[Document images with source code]
====================

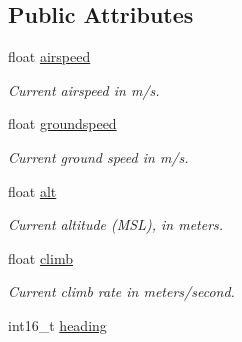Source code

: \subsection*{Public Attributes}
\begin{DoxyCompactItemize}
\item 
\hypertarget{struct____mavlink__vfr__hud__t_a78714d39e0dd6db7448c6633442a9e00}{float \hyperlink{struct____mavlink__vfr__hud__t_a78714d39e0dd6db7448c6633442a9e00}{airspeed}}\label{struct____mavlink__vfr__hud__t_a78714d39e0dd6db7448c6633442a9e00}

\begin{DoxyCompactList}\small\item\em Current airspeed in m/s. \end{DoxyCompactList}\item 
\hypertarget{struct____mavlink__vfr__hud__t_aecadd708f2c0aee3193f00bd22711730}{float \hyperlink{struct____mavlink__vfr__hud__t_aecadd708f2c0aee3193f00bd22711730}{groundspeed}}\label{struct____mavlink__vfr__hud__t_aecadd708f2c0aee3193f00bd22711730}

\begin{DoxyCompactList}\small\item\em Current ground speed in m/s. \end{DoxyCompactList}\item 
\hypertarget{struct____mavlink__vfr__hud__t_a7a6c968281e1518a001e32e24424a8da}{float \hyperlink{struct____mavlink__vfr__hud__t_a7a6c968281e1518a001e32e24424a8da}{alt}}\label{struct____mavlink__vfr__hud__t_a7a6c968281e1518a001e32e24424a8da}

\begin{DoxyCompactList}\small\item\em Current altitude (M\+S\+L), in meters. \end{DoxyCompactList}\item 
\hypertarget{struct____mavlink__vfr__hud__t_a3b87f500e3394aef4c26d05435f1e7ba}{float \hyperlink{struct____mavlink__vfr__hud__t_a3b87f500e3394aef4c26d05435f1e7ba}{climb}}\label{struct____mavlink__vfr__hud__t_a3b87f500e3394aef4c26d05435f1e7ba}

\begin{DoxyCompactList}\small\item\em Current climb rate in meters/second. \end{DoxyCompactList}\item 
\hypertarget{struct____mavlink__vfr__hud__t_a54e333ab2f24a5340e8bd5cbfa91db15}{int16\+\_\+t \hyperlink{struct____mavlink__vfr__hud__t_a54e333ab2f24a5340e8bd5cbfa91db15}{heading}}\label{struct____mavlink__vfr__hud__t_a54e333ab2f24a5340e8bd5cbfa91db15}


\end{DoxyCompactItemize}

====================

**INSTRUCTIONS FOR THE TASK:** Give the records again exactly, minus the pictures.

**REPLY TO THE EXERCISE:**
Source code

: \subsection*{Public Attributes}
\begin{DoxyCompactItemize}
\item 
\hypertarget{struct____mavlink__vfr__hud__t_a78714d39e0dd6db7448c6633442a9e00}{float \hyperlink{struct____mavlink__vfr__hud__t_a78714d39e0dd6db7448c6633442a9e00}{airspeed}}\label{struct____mavlink__vfr__hud__t_a78714d39e0dd6db7448c6633442a9e00}

\begin{DoxyCompactList}\small\item\em Current airspeed in m/s. \end{DoxyCompactList}\item 
\hypertarget{struct____mavlink__vfr__hud__t_aecadd708f2c0aee3193f00bd22711730}{float \hyperlink{struct____mavlink__vfr__hud__t_aecadd708f2c0aee3193f00bd22711730}{groundspeed}}\label{struct____mavlink__vfr__hud__t_aecadd708f2c0aee3193f00bd22711730}

\begin{DoxyCompactList}\small\item\em Current ground speed in m/s. \end{DoxyCompactList}\item 
\hypertarget{struct____mavlink__vfr__hud__t_a7a6c968281e1518a001e32e24424a8da}{float \hyperlink{struct____mavlink__vfr__hud__t_a7a6c968281e1518a001e32e24424a8da}{alt}}\label{struct____mavlink__vfr__hud__t_a7a6c968281e1518a001e32e24424a8da}

\begin{DoxyCompactList}\small\item\em Current altitude (M\+S\+L), in meters. \end{DoxyCompactList}\item 
\hypertarget{struct____mavlink__vfr__hud__t_a3b87f500e3394aef4c26d05435f1e7ba}{float \hyperlink{struct____mavlink__vfr__hud__t_a3b87f500e3394aef4c26d05435f1e7ba}{climb}}\label{struct____mavlink__vfr__hud__t_a3b87f500e3394aef4c26d05435f1e7ba}

\begin{DoxyCompactList}\small\item\em Current climb rate in meters/second. \end{DoxyCompactList}\item 
\hypertarget{struct____mavlink__vfr__hud__t_a54e333ab2f24a5340e8bd5cbfa91db15}{int16\+\_\+t \hyperlink{struct____mavlink__vfr__hud__t_a54e333ab2f24a5340e8bd5cbfa91db15}{heading}}\label{struct____mavlink__vfr__hud__t_a54e333ab2f24a5340e8bd5cbfa91db15}


\end{DoxyCompactItemize}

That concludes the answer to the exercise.